EXERCISE DIRECTIONS:
For each line of the data below that holds "public", copy the line.

DATA TO EXAMINE:
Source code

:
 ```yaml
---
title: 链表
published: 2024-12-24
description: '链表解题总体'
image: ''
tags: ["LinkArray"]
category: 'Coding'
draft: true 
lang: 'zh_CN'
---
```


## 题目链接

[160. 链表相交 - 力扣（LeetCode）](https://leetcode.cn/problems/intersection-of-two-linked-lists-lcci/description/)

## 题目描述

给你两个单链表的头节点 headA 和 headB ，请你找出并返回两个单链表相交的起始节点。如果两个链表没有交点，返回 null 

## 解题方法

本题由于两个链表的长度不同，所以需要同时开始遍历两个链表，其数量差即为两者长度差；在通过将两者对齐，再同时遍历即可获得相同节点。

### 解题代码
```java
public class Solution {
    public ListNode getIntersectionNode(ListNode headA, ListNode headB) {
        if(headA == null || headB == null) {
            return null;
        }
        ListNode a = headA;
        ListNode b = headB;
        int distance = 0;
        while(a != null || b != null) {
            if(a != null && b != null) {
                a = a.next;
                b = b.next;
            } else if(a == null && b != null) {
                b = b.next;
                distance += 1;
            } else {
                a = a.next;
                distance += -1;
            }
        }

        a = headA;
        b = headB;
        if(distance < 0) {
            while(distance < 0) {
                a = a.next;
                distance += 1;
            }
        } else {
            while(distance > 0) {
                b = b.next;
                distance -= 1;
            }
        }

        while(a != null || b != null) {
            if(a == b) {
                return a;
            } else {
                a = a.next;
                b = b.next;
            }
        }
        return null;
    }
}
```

SOLUTION FOR THIS TASK:
public class Solution {
    public ListNode getIntersectionNode(ListNode headA, ListNode headB) {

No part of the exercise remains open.